### REQUIRED WORK:
What is needed is an exact copy of all the data.

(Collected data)
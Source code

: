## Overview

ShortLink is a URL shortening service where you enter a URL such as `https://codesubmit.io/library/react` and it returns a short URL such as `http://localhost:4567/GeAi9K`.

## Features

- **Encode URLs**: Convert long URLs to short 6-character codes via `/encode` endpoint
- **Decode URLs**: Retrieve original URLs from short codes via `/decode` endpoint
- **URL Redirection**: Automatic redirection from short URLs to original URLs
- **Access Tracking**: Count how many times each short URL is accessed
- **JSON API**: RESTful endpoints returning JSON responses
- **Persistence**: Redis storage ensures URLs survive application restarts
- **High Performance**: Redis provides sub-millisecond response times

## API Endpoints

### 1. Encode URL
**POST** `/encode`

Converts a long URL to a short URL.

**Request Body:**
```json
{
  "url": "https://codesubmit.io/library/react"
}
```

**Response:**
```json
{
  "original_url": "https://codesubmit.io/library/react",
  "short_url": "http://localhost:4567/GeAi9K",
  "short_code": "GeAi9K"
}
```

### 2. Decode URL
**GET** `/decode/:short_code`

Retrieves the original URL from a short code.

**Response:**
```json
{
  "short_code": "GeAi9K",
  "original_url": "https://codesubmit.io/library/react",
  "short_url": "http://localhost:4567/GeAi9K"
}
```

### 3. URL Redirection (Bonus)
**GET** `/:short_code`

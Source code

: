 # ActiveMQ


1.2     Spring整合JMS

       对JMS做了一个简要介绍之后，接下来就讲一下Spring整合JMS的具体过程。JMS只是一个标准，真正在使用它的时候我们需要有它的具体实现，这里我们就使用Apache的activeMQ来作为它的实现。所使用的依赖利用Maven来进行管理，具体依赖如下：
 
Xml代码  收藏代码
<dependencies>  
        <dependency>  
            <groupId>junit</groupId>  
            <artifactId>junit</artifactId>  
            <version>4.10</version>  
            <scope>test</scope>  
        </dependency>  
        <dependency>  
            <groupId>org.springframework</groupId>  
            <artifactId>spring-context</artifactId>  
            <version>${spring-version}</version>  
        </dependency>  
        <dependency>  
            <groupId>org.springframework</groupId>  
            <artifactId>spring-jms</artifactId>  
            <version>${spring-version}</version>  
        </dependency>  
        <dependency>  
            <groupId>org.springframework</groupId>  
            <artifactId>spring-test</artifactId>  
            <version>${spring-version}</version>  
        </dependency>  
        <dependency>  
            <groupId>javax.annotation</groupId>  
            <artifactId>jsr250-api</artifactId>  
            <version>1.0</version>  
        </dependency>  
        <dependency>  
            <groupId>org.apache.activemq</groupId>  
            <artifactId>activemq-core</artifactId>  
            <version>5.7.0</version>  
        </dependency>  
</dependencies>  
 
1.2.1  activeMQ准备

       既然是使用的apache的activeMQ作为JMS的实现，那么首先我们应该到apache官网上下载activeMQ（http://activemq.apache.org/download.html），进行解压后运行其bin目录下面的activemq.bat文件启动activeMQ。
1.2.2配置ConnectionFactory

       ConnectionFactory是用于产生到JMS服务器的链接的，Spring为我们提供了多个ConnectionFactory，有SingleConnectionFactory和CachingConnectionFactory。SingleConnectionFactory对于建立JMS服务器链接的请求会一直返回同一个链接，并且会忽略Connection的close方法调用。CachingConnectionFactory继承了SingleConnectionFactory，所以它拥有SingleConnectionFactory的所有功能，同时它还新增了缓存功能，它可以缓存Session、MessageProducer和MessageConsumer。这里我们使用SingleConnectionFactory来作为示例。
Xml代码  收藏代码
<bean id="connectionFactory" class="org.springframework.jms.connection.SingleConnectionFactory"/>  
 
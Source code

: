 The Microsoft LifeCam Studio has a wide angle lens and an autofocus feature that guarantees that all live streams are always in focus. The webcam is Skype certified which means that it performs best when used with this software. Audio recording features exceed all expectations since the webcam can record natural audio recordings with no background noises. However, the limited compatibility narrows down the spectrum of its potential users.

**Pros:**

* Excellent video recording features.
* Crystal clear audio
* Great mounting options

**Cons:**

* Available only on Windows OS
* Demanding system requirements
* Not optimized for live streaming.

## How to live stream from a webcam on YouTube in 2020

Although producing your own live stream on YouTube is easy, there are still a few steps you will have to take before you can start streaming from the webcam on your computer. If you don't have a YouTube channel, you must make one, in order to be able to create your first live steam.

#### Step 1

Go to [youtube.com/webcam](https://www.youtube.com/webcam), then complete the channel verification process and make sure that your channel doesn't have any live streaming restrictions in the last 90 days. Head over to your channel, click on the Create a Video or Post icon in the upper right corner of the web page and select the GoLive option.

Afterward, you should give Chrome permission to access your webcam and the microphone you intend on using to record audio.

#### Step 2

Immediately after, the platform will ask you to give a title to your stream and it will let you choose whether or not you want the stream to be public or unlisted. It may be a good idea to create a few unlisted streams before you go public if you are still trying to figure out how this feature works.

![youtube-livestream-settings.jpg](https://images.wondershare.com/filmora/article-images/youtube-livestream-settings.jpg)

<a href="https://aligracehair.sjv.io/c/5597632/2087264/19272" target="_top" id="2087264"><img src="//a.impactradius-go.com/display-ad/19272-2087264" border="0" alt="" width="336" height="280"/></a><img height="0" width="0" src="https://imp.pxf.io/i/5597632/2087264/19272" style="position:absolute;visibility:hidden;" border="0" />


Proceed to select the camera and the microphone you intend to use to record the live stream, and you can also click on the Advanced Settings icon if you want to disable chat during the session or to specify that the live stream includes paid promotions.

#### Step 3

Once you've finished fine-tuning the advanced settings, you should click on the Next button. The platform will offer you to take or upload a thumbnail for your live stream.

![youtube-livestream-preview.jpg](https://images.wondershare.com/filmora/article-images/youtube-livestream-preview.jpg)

### REPLY TO THE TASK:
Source code

:## Overview

ShortLink is a URL shortening service where you enter a URL such as `https://codesubmit.io/library/react` and it returns a short URL such as `http://localhost:4567/GeAi9K`.

## Features

- **Encode URLs**: Convert long URLs to short 6-character codes via `/encode` endpoint
- **Decode URLs**: Retrieve original URLs from short codes via `/decode` endpoint
- **URL Redirection**: Automatic redirection from short URLs to original URLs
- **Access Tracking**: Count how many times each short URL is accessed
- **JSON API**: RESTful endpoints returning JSON responses
- **Persistence**: Redis storage ensures URLs survive application restarts
- **High Performance**: Redis provides sub-millisecond response times

## API Endpoints

### 1. Encode URL
**POST** `/encode`

Converts a long URL to a short URL.

**Request Body:**
```json
{
  "url": "https://codesubmit.io/library/react"
}
```

**Response:**
```json
{
  "original_url": "https://codesubmit.io/library/react",
  "short_url": "http://localhost:4567/GeAi9K",
  "short_code": "GeAi9K"
}
```

### 2. Decode URL
**GET** `/decode/:short_code`

Retrieves the original URL from a short code.

**Response:**
```json
{
  "short_code": "GeAi9K",
  "original_url": "https://codesubmit.io/library/react",
  "short_url": "http://localhost:4567/GeAi9K"
}
```

### 3. URL Redirection (Bonus)
**GET** `/:short_code`

Source code

: # ActiveMQ


1.2     Spring整合JMS

       对JMS做了一个简要介绍之后，接下来就讲一下Spring整合JMS的具体过程。JMS只是一个标准，真正在使用它的时候我们需要有它的具体实现，这里我们就使用Apache的activeMQ来作为它的实现。所使用的依赖利用Maven来进行管理，具体依赖如下：
 
Xml代码  收藏代码
<dependencies>  
        <dependency>  
            <groupId>junit</groupId>  
            <artifactId>junit</artifactId>  
            <version>4.10</version>  
            <scope>test</scope>  
        </dependency>  
        <dependency>  
            <groupId>org.springframework</groupId>  
            <artifactId>spring-context</artifactId>  
            <version>${spring-version}</version>  
        </dependency>  
        <dependency>  
            <groupId>org.springframework</groupId>  
            <artifactId>spring-jms</artifactId>  
            <version>${spring-version}</version>  
        </dependency>  
        <dependency>  
            <groupId>org.springframework</groupId>  
            <artifactId>spring-test</artifactId>  
            <version>${spring-version}</version>  
        </dependency>  
        <dependency>  
            <groupId>javax.annotation</groupId>  
            <artifactId>jsr250-api</artifactId>  
            <version>1.0</version>  
        </dependency>  
        <dependency>  
            <groupId>org.apache.activemq</groupId>  
            <artifactId>activemq-core</artifactId>  
            <version>5.7.0</version>  
        </dependency>  
</dependencies>  
 
1.2.1  activeMQ准备

       既然是使用的apache的activeMQ作为JMS的实现，那么首先我们应该到apache官网上下载activeMQ（http://activemq.apache.org/download.html），进行解压后运行其bin目录下面的activemq.bat文件启动activeMQ。
1.2.2配置ConnectionFactory

       ConnectionFactory是用于产生到JMS服务器的链接的，Spring为我们提供了多个ConnectionFactory，有SingleConnectionFactory和CachingConnectionFactory。SingleConnectionFactory对于建立JMS服务器链接的请求会一直返回同一个链接，并且会忽略Connection的close方法调用。CachingConnectionFactory继承了SingleConnectionFactory，所以它拥有SingleConnectionFactory的所有功能，同时它还新增了缓存功能，它可以缓存Session、MessageProducer和MessageConsumer。这里我们使用SingleConnectionFactory来作为示例。
Xml代码  收藏代码
<bean id="connectionFactory" class="org.springframework.jms.connection.SingleConnectionFactory"/>  
 
Source code

: The Microsoft LifeCam Studio has a wide angle lens and an autofocus feature that guarantees that all live streams are always in focus. The webcam is Skype certified which means that it performs best when used with this software. Audio recording features exceed all expectations since the webcam can record natural audio recordings with no background noises. However, the limited compatibility narrows down the spectrum of its potential users.

**Pros:**

* Excellent video recording features.
* Crystal clear audio
* Great mounting options

**Cons:**

* Available only on Windows OS
* Demanding system requirements
* Not optimized for live streaming.

## How to live stream from a webcam on YouTube in 2020

Although producing your own live stream on YouTube is easy, there are still a few steps you will have to take before you can start streaming from the webcam on your computer. If you don't have a YouTube channel, you must make one, in order to be able to create your first live steam.

#### Step 1

Go to [youtube.com/webcam](https://www.youtube.com/webcam), then complete the channel verification process and make sure that your channel doesn't have any live streaming restrictions in the last 90 days. Head over to your channel, click on the Create a Video or Post icon in the upper right corner of the web page and select the GoLive option.

Afterward, you should give Chrome permission to access your webcam and the microphone you intend on using to record audio.

#### Step 2

Immediately after, the platform will ask you to give a title to your stream and it will let you choose whether or not you want the stream to be public or unlisted. It may be a good idea to create a few unlisted streams before you go public if you are still trying to figure out how this feature works.

![youtube-livestream-settings.jpg](https://images.wondershare.com/filmora/article-images/youtube-livestream-settings.jpg)

<a href="https://aligracehair.sjv.io/c/5597632/2087264/19272" target="_top" id="2087264"><img src="//a.impactradius-go.com/display-ad/19272-2087264" border="0" alt="" width="336" height="280"/></a><img height="0" width="0" src="https://imp.pxf.io/i/5597632/2087264/19272" style="position:absolute;visibility:hidden;" border="0" />


Proceed to select the camera and the microphone you intend to use to record the live stream, and you can also click on the Advanced Settings icon if you want to disable chat during the session or to specify that the live stream includes paid promotions.

#### Step 3

Once you've finished fine-tuning the advanced settings, you should click on the Next button. The platform will offer you to take or upload a thumbnail for your live stream.

![youtube-livestream-preview.jpg](https://images.wondershare.com/filmora/article-images/youtube-livestream-preview.jpg)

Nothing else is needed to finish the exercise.